- WORK TASK -
Across the entries below, count the lines that contain the word "person" and reply with that number only.

● ● ● ● ●

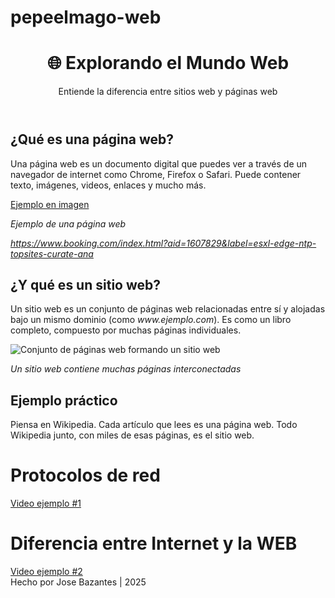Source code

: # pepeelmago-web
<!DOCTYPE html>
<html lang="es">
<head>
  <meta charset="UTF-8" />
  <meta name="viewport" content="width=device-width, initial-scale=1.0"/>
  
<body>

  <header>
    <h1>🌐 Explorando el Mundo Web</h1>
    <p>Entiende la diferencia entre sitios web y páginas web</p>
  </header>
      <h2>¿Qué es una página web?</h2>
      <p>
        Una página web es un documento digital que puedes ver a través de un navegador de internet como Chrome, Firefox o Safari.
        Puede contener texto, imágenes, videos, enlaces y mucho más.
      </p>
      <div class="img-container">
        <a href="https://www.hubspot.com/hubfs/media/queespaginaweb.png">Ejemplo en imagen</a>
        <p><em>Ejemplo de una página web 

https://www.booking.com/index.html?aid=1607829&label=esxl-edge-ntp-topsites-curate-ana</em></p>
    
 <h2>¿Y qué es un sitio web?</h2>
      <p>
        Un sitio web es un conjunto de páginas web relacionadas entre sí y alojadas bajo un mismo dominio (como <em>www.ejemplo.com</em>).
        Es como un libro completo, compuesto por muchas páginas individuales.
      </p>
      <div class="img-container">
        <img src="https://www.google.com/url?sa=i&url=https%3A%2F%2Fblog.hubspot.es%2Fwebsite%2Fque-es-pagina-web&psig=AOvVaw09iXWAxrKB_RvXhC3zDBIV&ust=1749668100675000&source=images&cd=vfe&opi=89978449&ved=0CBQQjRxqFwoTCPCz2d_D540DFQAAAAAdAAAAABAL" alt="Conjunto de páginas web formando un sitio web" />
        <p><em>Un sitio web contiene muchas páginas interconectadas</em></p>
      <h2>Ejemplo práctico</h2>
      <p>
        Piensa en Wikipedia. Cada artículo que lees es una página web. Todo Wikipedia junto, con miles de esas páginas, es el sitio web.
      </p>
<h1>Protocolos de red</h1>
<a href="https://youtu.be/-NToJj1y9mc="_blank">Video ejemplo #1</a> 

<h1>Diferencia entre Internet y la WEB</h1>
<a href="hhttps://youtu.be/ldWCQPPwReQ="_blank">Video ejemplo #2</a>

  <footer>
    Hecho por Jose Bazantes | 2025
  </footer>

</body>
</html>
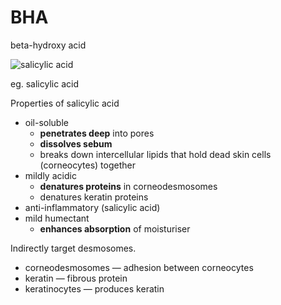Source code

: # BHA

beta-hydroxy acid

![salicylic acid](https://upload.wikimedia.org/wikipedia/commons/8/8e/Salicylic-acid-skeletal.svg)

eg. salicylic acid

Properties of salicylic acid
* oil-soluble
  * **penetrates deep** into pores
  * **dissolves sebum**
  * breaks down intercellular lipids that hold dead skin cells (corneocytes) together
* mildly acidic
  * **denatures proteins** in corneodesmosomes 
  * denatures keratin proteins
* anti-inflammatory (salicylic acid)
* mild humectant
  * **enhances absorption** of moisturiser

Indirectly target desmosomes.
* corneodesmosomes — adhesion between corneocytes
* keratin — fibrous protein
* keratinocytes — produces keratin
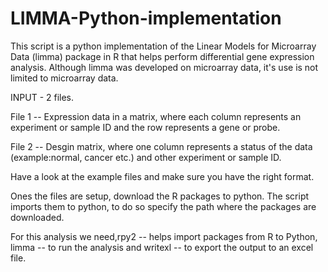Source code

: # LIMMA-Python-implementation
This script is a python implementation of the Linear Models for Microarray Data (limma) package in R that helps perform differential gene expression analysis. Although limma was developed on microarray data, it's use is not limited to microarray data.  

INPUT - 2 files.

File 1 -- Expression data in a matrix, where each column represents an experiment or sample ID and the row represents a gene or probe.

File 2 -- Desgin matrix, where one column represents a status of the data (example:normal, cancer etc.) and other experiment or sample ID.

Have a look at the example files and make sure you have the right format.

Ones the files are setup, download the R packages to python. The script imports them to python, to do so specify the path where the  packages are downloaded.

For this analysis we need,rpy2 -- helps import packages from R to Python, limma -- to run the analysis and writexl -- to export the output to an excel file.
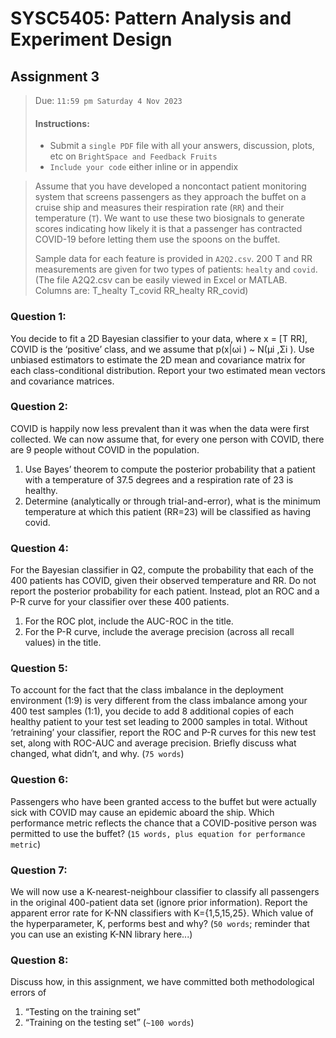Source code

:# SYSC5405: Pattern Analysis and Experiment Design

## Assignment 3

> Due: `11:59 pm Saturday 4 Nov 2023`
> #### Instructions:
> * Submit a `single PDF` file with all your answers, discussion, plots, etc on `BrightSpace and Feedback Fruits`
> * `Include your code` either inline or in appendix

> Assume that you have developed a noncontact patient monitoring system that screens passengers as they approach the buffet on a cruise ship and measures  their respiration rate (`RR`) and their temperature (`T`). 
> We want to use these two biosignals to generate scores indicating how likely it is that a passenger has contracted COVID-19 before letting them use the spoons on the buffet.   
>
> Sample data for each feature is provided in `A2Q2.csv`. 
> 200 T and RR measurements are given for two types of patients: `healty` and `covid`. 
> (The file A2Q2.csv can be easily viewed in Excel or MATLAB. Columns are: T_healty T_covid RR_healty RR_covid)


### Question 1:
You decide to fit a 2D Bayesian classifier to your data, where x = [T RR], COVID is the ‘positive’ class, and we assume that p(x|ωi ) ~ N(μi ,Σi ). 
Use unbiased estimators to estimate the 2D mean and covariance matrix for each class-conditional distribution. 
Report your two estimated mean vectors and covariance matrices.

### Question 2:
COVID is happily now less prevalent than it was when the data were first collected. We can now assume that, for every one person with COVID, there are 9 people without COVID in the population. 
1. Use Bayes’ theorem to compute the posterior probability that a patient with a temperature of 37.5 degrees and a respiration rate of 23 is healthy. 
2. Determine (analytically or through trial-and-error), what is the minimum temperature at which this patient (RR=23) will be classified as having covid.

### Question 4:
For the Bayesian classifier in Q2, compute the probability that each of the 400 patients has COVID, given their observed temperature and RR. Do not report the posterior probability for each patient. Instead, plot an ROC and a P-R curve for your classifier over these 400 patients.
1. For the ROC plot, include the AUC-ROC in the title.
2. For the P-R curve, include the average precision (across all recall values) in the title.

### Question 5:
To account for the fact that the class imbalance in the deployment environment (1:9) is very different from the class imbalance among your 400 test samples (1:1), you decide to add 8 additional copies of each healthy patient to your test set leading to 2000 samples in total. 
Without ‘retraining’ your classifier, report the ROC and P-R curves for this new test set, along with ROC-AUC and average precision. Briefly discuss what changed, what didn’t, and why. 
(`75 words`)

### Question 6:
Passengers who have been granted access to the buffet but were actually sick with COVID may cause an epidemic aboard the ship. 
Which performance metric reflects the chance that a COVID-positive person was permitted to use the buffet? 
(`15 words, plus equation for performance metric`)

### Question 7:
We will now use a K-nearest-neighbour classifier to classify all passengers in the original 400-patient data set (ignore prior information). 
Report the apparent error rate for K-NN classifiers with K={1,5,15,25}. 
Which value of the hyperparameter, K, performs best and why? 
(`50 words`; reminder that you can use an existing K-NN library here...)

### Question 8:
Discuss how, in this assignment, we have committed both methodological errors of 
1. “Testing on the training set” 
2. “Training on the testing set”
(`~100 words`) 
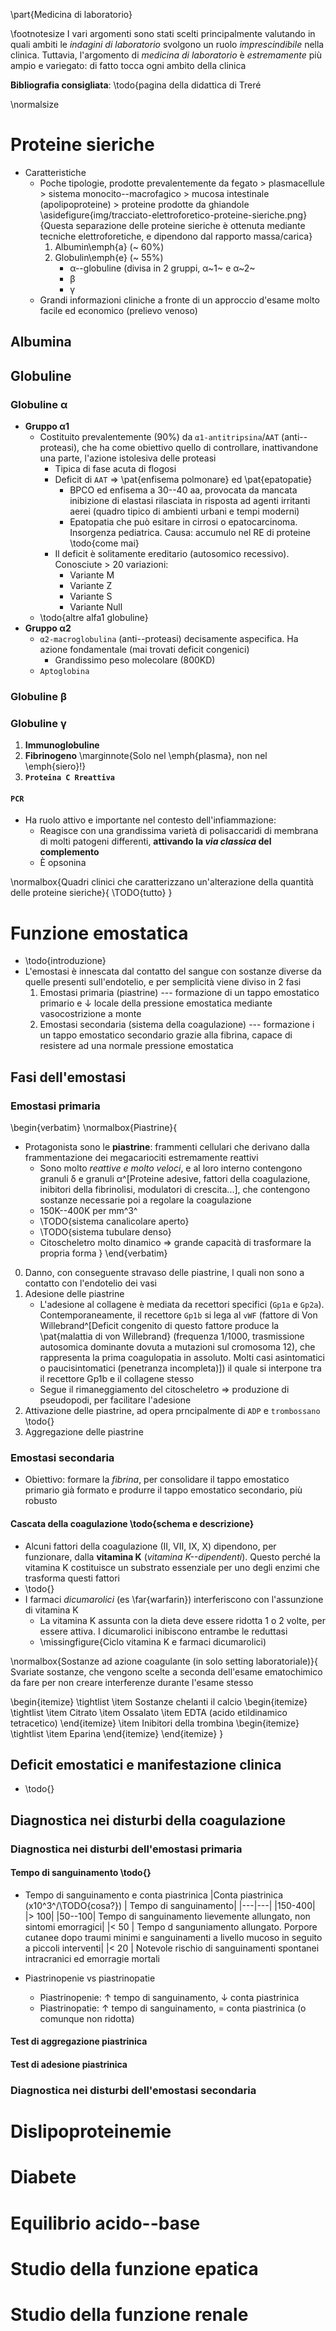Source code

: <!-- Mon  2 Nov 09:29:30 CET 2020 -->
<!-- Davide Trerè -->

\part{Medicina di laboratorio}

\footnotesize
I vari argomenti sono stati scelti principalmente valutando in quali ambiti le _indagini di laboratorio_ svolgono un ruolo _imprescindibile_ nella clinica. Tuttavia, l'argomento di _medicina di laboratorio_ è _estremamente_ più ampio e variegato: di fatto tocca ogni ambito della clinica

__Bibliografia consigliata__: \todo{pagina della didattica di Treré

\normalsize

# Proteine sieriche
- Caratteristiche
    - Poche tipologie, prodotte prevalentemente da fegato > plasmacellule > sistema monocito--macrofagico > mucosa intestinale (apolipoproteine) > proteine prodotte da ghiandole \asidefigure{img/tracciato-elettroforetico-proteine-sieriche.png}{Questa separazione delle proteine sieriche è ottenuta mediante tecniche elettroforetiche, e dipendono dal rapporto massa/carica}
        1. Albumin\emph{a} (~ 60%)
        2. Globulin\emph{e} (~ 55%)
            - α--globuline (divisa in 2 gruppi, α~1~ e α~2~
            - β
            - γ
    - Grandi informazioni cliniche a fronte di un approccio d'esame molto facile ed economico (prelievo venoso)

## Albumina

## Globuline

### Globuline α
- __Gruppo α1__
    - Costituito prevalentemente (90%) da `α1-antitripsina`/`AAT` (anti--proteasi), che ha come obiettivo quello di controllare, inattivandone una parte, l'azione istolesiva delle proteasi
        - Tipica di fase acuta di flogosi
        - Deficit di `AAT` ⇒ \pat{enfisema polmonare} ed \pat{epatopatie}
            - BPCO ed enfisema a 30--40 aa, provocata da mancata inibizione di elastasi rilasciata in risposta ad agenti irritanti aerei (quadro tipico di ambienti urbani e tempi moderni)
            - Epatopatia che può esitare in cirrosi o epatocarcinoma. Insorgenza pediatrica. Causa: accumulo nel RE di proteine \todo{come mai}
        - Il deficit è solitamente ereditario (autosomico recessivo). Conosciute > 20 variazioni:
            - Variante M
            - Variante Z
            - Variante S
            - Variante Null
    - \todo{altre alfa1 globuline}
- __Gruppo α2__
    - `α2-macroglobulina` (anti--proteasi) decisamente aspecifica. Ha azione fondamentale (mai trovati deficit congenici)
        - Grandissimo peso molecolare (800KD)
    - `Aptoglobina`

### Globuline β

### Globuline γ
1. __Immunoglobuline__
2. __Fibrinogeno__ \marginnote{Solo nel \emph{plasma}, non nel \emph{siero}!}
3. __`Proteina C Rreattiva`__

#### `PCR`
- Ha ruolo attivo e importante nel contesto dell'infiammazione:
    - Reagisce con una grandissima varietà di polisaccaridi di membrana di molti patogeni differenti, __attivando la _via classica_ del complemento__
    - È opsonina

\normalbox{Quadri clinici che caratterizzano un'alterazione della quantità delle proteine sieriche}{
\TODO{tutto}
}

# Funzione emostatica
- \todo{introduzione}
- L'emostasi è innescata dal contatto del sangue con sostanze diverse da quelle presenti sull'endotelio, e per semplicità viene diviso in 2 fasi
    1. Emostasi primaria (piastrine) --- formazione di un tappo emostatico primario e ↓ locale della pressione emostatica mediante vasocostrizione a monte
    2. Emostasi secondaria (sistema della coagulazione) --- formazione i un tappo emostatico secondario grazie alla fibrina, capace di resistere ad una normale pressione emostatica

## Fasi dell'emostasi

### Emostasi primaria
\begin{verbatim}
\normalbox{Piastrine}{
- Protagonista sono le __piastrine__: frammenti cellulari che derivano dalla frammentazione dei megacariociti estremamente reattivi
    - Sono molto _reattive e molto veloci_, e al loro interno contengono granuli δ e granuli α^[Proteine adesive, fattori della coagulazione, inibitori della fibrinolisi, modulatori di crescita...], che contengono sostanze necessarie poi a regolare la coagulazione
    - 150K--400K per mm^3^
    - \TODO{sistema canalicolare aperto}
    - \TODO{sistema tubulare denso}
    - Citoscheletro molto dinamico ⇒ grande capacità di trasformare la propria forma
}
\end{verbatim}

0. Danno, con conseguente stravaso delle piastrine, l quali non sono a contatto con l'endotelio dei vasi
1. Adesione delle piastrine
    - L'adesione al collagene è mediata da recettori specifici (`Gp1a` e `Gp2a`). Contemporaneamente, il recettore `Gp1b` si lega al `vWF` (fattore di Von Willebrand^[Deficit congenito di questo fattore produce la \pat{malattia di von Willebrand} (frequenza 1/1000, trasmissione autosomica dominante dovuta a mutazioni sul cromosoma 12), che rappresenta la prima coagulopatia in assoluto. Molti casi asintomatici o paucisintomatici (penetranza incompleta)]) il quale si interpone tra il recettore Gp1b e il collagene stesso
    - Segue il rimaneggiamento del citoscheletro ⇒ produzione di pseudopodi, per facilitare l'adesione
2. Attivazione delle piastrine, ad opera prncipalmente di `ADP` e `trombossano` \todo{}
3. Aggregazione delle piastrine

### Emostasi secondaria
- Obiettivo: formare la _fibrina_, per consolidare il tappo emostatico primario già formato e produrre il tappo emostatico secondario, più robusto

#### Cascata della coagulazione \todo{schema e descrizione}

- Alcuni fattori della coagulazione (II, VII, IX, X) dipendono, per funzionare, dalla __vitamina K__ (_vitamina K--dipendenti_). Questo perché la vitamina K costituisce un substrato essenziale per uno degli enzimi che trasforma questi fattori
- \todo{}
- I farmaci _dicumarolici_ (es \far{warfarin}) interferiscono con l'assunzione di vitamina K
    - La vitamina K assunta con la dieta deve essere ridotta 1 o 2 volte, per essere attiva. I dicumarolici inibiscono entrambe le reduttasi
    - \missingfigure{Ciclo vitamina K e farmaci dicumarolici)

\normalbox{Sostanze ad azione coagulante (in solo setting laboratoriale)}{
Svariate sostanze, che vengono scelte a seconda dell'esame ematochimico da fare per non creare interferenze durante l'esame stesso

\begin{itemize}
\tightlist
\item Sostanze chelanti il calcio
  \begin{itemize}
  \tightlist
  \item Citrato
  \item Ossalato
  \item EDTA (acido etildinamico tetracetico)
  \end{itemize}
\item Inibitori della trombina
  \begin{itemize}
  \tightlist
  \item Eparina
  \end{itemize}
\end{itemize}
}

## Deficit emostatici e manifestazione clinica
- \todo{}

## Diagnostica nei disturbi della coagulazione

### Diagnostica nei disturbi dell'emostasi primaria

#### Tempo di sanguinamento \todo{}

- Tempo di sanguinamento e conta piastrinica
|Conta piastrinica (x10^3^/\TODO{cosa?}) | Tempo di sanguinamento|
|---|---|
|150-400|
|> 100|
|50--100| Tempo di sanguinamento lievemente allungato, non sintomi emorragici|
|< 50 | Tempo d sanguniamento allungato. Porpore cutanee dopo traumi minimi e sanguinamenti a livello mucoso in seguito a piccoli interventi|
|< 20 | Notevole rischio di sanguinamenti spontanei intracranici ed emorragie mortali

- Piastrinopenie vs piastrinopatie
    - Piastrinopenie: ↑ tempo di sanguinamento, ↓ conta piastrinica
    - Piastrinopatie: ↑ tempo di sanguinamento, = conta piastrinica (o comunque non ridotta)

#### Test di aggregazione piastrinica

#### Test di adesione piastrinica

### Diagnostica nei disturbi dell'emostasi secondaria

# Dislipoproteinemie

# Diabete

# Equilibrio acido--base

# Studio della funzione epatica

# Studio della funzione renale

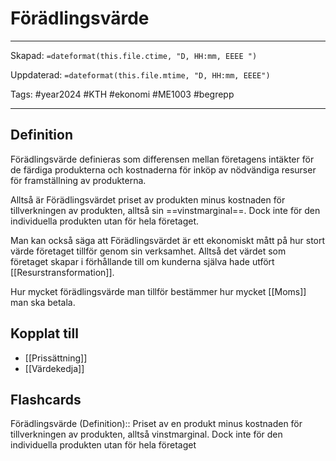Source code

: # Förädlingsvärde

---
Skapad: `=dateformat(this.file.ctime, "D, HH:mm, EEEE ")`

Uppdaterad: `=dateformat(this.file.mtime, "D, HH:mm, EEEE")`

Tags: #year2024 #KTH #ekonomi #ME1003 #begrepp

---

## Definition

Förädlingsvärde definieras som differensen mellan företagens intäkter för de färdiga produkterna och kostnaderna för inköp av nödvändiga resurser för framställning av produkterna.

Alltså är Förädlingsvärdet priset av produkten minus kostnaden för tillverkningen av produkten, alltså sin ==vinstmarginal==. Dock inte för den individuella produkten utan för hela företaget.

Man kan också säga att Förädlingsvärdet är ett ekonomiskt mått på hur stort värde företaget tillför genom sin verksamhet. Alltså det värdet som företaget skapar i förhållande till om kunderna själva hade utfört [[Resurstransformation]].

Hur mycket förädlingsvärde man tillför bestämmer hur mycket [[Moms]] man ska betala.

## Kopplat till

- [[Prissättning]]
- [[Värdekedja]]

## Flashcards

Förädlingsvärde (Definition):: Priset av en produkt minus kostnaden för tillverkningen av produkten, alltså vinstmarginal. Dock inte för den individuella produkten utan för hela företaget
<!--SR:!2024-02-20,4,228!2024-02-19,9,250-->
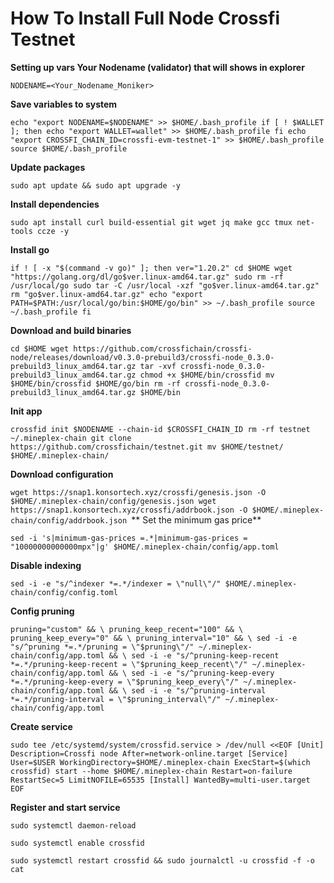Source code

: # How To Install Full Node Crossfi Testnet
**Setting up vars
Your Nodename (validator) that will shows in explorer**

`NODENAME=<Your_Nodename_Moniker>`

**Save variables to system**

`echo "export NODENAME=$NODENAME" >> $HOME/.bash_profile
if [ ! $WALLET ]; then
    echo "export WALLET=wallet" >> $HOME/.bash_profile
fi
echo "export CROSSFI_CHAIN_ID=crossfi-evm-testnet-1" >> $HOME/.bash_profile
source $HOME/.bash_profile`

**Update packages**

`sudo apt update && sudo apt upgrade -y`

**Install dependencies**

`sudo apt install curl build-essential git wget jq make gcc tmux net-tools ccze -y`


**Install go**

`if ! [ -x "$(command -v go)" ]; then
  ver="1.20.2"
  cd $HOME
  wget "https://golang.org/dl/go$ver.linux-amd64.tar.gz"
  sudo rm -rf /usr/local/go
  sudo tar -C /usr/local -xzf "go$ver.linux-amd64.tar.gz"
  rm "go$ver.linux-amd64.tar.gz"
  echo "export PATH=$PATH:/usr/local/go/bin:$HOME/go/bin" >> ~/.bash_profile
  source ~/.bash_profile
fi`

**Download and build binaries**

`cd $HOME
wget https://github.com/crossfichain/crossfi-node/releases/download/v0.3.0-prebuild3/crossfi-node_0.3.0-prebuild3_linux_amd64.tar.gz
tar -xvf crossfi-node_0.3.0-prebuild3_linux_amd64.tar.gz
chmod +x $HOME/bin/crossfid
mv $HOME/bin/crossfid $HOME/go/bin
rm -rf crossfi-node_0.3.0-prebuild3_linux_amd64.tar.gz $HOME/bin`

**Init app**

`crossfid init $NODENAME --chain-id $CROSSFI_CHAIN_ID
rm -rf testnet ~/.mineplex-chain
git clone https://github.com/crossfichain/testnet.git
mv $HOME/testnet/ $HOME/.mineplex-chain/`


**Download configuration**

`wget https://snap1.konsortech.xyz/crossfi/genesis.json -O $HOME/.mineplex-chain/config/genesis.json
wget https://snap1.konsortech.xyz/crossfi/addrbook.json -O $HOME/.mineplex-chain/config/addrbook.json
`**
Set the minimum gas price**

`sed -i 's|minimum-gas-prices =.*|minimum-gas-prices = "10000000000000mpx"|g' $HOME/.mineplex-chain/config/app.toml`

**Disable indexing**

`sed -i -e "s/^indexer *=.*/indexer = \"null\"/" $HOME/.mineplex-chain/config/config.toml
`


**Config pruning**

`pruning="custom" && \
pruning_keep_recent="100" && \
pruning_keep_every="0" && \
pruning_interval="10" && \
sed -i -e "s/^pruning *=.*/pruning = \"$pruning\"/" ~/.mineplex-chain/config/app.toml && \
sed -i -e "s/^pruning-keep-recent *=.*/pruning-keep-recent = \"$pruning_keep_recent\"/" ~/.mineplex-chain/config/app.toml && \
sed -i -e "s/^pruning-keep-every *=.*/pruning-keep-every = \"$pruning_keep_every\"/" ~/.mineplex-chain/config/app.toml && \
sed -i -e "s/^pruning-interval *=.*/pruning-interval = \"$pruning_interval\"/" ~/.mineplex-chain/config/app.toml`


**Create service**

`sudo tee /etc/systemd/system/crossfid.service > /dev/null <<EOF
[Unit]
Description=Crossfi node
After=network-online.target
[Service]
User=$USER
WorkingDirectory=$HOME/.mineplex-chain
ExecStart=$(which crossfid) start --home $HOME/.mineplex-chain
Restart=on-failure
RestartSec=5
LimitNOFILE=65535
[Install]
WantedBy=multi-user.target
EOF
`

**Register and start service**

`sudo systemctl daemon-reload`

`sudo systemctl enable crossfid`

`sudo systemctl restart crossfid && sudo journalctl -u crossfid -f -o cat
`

● ● ● ● ●

- YOUR RESPONSE -
2